Educators world-wide find themselves in the challenging position of educating young adolescents for a future in which exponential knowledge doubling will become a reality. Together with the medical prognosis of a much longer life span for this age group and a radical restructuring of the global economy, the implication is that today’s youth will need the skills to negotiate a much longer career of self-employment through a succession of jobs, often collaborative in nature and mostly Internet-driven. These factors have triggered a shift, worldwide, from a knowledge-based school curriculum to a competency-based curriculum.
Using a constructivist and humanistic theoretical framework, this dissertation explores the impact that a competency-based music curriculum could make in the development of the 21st-century competencies that students will need to thrive in the workplace of the future. It also investigates which pedagogical methods could be most effective in developing these competencies, what types of feedback students might find most effective, how an explicit focus on 21st-century competencies can assist students in their development of these skills, and which of the competencies developed through music can be transferred into other learning areas.

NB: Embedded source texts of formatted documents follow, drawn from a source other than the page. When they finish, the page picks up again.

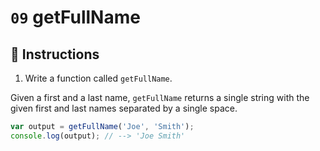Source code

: # `09` getFullName

## 📝 Instructions 

1. Write a function called `getFullName`.

Given a first and a last name, `getFullName` returns a single string with the given first and last names separated by a single space.

```Javascript
var output = getFullName('Joe', 'Smith');
console.log(output); // --> 'Joe Smith'
```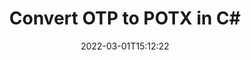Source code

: ---
############################# Static ############################
layout: "auto-gen-conversion"
date: 2022-03-01T15:12:22
draft: false
otherformats: bmp doc docm docx dot dotm dotx epub gif ico jpeg jpg md odt ott pdf png psd rtf tex tif tiff txt xps
breadcrumb: OTP to POTX in C#

############################# Head ############################
head_title: "OTP to POTX Converter in C#"
head_description: "Convert OTP to POTX in .NET using a few lines of code. Use the GroupDocs Document Conversion API to convert over 160 file formats."

############################# Header ############################
title: "Convert OTP to POTX in C#"
description: "OTP to POTX conversion with a few lines of .NET code"
bg_image: "https://cms.admin.containerize.com/templates/aspose/App_Themes/V3/images/bg/header1.png"
bg_overlay: false
button:
    enable: true

############################# SubMenu ############################
submenu:
    enable: true

    left:
        img_alt: "GroupDocs.Conversion for .NET"
        image: "https://cms.admin.containerize.com/templates/groupdocs/images/product-logos/90x90-noborder/groupdocs-conversion-net.png"
        product: "GroupDocs.Conversion"
        platform: ".NET"

    

############################# About ############################
about:
    enable: true
    title: "About GroupDocs.Conversion для .NET API"
    content: |
        [GroupDocs.Conversion for .NET](https://products.groupdocs.com/conversion/net/) can be used to convert Microsoft Word, Excel, PowerPoint, PDF, Visio and other formats. GroupDocs.Conversion is a standalone API that is suitable for back-end and internal systems where high performance is required. It does not depend on any software such as Microsoft or Open Office.
    

overview:
    enable: true
    content: |
        Convert your OTP files to POTX in .NET easily. You can use just a couple of C# code lines in any platform of your choice like - Windows, Linux, macOS.
        You can try OTP to POTX conversion for free and evaluate conversion results quality.
        Along with simple file conversion scenarios you can try more advanced options for loading source OTP file and for saving output POTX result. 
        
        For example, for the source OTP file you may use the following load options:

        * auto-detect file format;
        * specify password for protected files (if file format supports it);
        * replace missing fonts to preserve document appearance.
        
        There are also advanced convert options for the POTX file:

        * convert specific document page or page range;
        * add a watermark to the converted POTX file.

        Once conversion is completed you can save your POTX file to the local file path or any third-party storage like FTP, Amazon S3, Google Drive, Dropbox etc.
        Please note - to convert OTP to POTX there is no need for any additional software installed - like MS Office, Open Office, Adobe Acrobat Reader etc. 


############################# Steps ############################
steps:
    enable: true
    title_left: "Steps to convert OTP to POTX in C#"
    content_left: |
        [GroupDocs.Conversion](https://products.groupdocs.com/conversion/net/) makes it easy for developers to convert a OTP file to POTX with a few lines of code.

        * Create an instance of the Converter class and provide the file OTP with the full path
        * Create and set ConvertOptions for POTX type.
        * Call the Converter.Convert method and pass the full path and format (POTX) as a parameter
        
    title_right: "System Requirements"
    content_right: |
        Basic conversion with GroupDocs.Conversion for .NET can be done in just a few simple steps. Our APIs are supported on all major platforms and operating systems. Before executing the code below, make sure you have the following prerequisites installed on your system.

        * Operating systems: Microsoft Windows, Linux, MacOS
        * Development environments: Microsoft Visual Studio, Xamarin, MonoDevelop
        * Frameworks: .NET Framework, .NET Standard, .NET Core, Mono
        * Get the latest GroupDocs.Conversion for .NET from [Nuget](https://www.nuget.org/packages/groupdocs.conversion)
        
    code: |
        ```cs
        // Load OTP file
        var converter = new GroupDocs.Conversion.Converter("template.otp");
        // Set conversion parameters for POTX format
        var convertOptions = converter.GetPossibleConversions()["potx"].ConvertOptions;
        // Convert to POTX format
        converter.Convert("output.potx", convertOptions);        
        ```
        
demos:
    enable: true
    title: "OTP to POTX Live Demo"
    content: |
       Convert OTP to POTX now by visiting the [GroupDocs.Conversion App](https://products.groupdocs.app/conversion/family) website. Online demo has the following advantages
          

more_formats:
    enable: true
    title: "Other supported transformations OTP"
    content: "You can also convert OTP to many other file formats. Please see the list below."
       
       
back_to_top:
    enable: true
---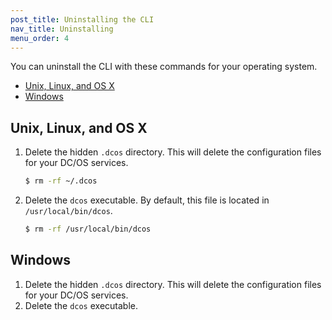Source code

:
 ```yaml
---
post_title: Uninstalling the CLI
nav_title: Uninstalling
menu_order: 4
---
```


You can uninstall the CLI with these commands for your operating system.

- [Unix, Linux, and OS X](#unixlinuxosx)
- [Windows](#windows)

## <a name="unixlinuxosx"></a>Unix, Linux, and OS X

1.  Delete the hidden `.dcos` directory. This will delete the configuration files for your DC/OS services.

    ```bash
    $ rm -rf ~/.dcos
    ```
    
1.  Delete the `dcos` executable.  By default, this file is located in `/usr/local/bin/dcos`.

    ```bash
    $ rm -rf /usr/local/bin/dcos
    ```

## <a name="windows"></a>Windows

1.  Delete the hidden `.dcos` directory. This will delete the configuration files for your DC/OS services. 
1.  Delete the `dcos` executable.  
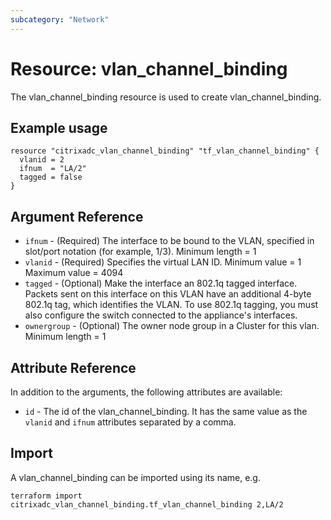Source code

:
 ```yaml
---
subcategory: "Network"
---
```


# Resource: vlan_channel_binding

The vlan_channel_binding resource is used to create vlan_channel_binding.


## Example usage

```hcl
resource "citrixadc_vlan_channel_binding" "tf_vlan_channel_binding" {
  vlanid = 2
  ifnum  = "LA/2"
  tagged = false
}
```


## Argument Reference

* `ifnum` - (Required) The interface to be bound to the VLAN, specified in slot/port notation (for example, 1/3). Minimum length =  1
* `vlanid` - (Required) Specifies the virtual LAN ID. Minimum value =  1 Maximum value =  4094
* `tagged` - (Optional) Make the interface an 802.1q tagged interface. Packets sent on this interface on this VLAN have an additional 4-byte 802.1q tag, which identifies the VLAN. To use 802.1q tagging, you must also configure the switch connected to the appliance's interfaces.
* `ownergroup` - (Optional) The owner node group in a Cluster for this vlan. Minimum length =  1


## Attribute Reference

In addition to the arguments, the following attributes are available:

* `id` - The id of the vlan_channel_binding. It has the same value as the `vlanid` and `ifnum` attributes separated by a comma.


## Import

A vlan_channel_binding can be imported using its name, e.g.

```shell
terraform import citrixadc_vlan_channel_binding.tf_vlan_channel_binding 2,LA/2
```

An extensive literature review that identified the most pertinent set of 21st-century competencies is followed by a detailed description and evaluation of a teacher-based case study I conducted in a Johannesburg private school music class consisting of 23 students aged 12-13 years. I designed a year-long class music course using L Dee Fink’s taxonomy of significant learning (2003) and collected data through rubric-based observations, student self-assessments, and focus groups. This data, collected over four research cycles and a final assessment, was collated into competency profile maps that illustrate the growth and development of the competencies.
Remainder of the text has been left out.